Here we are, another night interrupted because a blood sugar check went awry. And pained as I am to be awake, again, at an hour I’d choose to be asleep, at least this alertness isn’t the result of a low reading, the way last night was. I’d checked Nick a bit past midnight to find he’d dropped to 43, far below the minimum of 70. Two dose of juice and a half hour later, he’d finally come up to the safe range. Bobby made him some toast and we went back to bed, if not back to sleep.

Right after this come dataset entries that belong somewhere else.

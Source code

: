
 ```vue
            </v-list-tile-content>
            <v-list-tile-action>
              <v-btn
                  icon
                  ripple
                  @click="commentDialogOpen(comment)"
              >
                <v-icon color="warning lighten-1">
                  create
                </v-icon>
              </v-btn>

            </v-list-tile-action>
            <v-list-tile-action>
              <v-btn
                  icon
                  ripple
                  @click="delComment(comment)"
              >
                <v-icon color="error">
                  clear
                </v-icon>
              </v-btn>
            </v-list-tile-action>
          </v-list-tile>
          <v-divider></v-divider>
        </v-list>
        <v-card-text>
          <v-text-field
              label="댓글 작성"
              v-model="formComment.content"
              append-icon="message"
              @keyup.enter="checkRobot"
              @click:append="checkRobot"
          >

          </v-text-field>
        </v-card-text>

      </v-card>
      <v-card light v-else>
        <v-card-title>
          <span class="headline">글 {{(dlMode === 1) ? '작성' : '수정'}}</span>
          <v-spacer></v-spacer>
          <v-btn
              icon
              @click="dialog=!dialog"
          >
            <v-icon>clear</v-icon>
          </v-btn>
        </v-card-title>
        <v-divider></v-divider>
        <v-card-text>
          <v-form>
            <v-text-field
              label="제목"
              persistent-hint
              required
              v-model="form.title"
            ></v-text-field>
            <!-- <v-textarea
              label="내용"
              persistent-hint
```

In a way, I expected that low. After all, I’d freaked out earlier after reading a statistic — something JDRF put together for World Diabetes Day — that 1 out of 20 diabetics die of hypoglycemia (low blood sugar). The rest of the day I spun that fact around in my mind, dizzy from the shock and stunned I’d never heard it before.
I keep up on the latest in diabetes-related medical advances with Google News alerts. I follow A Sweet Life, “the source for the healthy diabetic.” What I see reflects strides toward a potential cure, technology to help in the meantime and a reinforcement of the idea that Type 1 is a manageable disease that doesn’t have to keep a person from living a normal, active, adventurous life. Hope-providing stuff. The opposite of an ad intoning a dramatic risk increase of my child dying.
All I could think of were the ways in which we need to improve our vigilance — and then despair at how we’re supposed to exert greater control over a teenager restless for more freedom. How I am supposed to launch him out into the world trusting him to manage his diabetes (which he does and mostly does quite well) and how am I to support his utterly reasonable choice to not be defined by this disease while at the same time I’m terrified of what could go wrong?
I realize that statistic doesn’t have context around it — I don’t know if those people who die of hypoglycemia are older, sicker, lacking health care, unable or unwilling to manage their diabetes as well as we are. Nonetheless, it hit me like the proverbial punch in the gut, that reminder that life is fragile and the world large, and much within it threatens those I love the most. Car crashes, freak accidents, psychopaths, natural disasters — I have read enough, seen enough to conjure up scenarios without effort, try as I do to hold the thoughts at bay.
Regarding Nick, we have an extra, very specific fear to add to the list. In all cases, as parents, we’re also obligated to curtail these worries, to keep them to ourselves — after all, beauty, wonder and adventure also await and so we must swallow our terror, do what we can, then launch them out with confidence and some desperate trust that all will be well.
But in these hours, wind whipping through trees outside matching the restlessness of my mind, nothing can be kept at bay.